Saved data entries

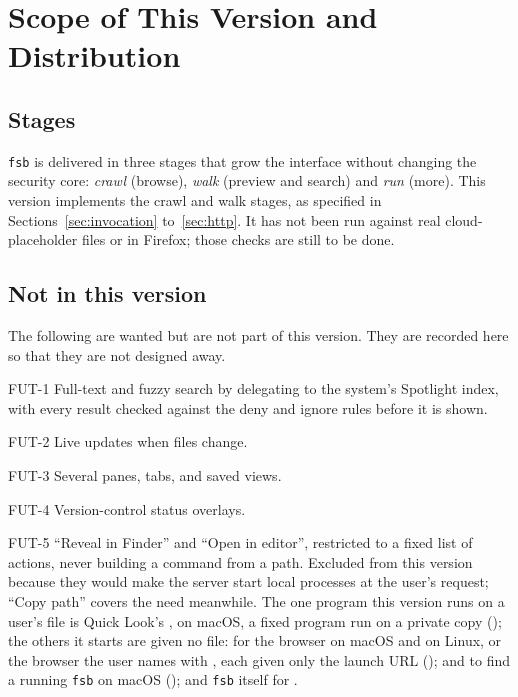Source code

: \section{Scope of This Version and Distribution}

\subsection{Stages}

\texttt{fsb} is delivered in three stages that grow the interface without changing
the security core: \emph{crawl} (browse), \emph{walk} (preview and search) and
\emph{run} (more).  This version implements the crawl and walk stages, as specified
in Sections~\ref{sec:invocation} to~\ref{sec:http}.  It has not been run against real
cloud-placeholder files or in Firefox; those checks are still to be done.

\subsection{Not in this version}

The following are wanted but are not part of this version.  They are recorded here so
that they are not designed away.

\begin{req}{FUT-1}
Full-text and fuzzy search by delegating to the system's Spotlight index, with every
result checked against the deny and ignore rules before it is shown.
\end{req}

\begin{req}{FUT-2}
Live updates when files change.
\end{req}

\begin{req}{FUT-3}
Several panes, tabs, and saved views.
\end{req}

\begin{req}{FUT-4}
Version-control status overlays.
\end{req}

\begin{req}{FUT-5}
``Reveal in Finder'' and ``Open in editor'', restricted to a fixed list of actions,
never building a command from a path.  Excluded from this version because they would
make the server start local processes at the user's request; ``Copy path'' covers the
need meanwhile.  The one program this version runs on a user's file is Quick Look's
, on macOS, a fixed program run on a private copy (); the
others it starts are given no file:  for the browser on macOS and
 on Linux, or the browser the user names with , each
given only the launch URL ();  and  to find a running
\texttt{fsb} on macOS (); and \texttt{fsb} itself for
.
\end{req}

**Task prompt**: All lines above with "browser" in them should be returned.

**Your response**:
others it starts are given no file:  for the browser on macOS and
 on Linux, or the browser the user names with , each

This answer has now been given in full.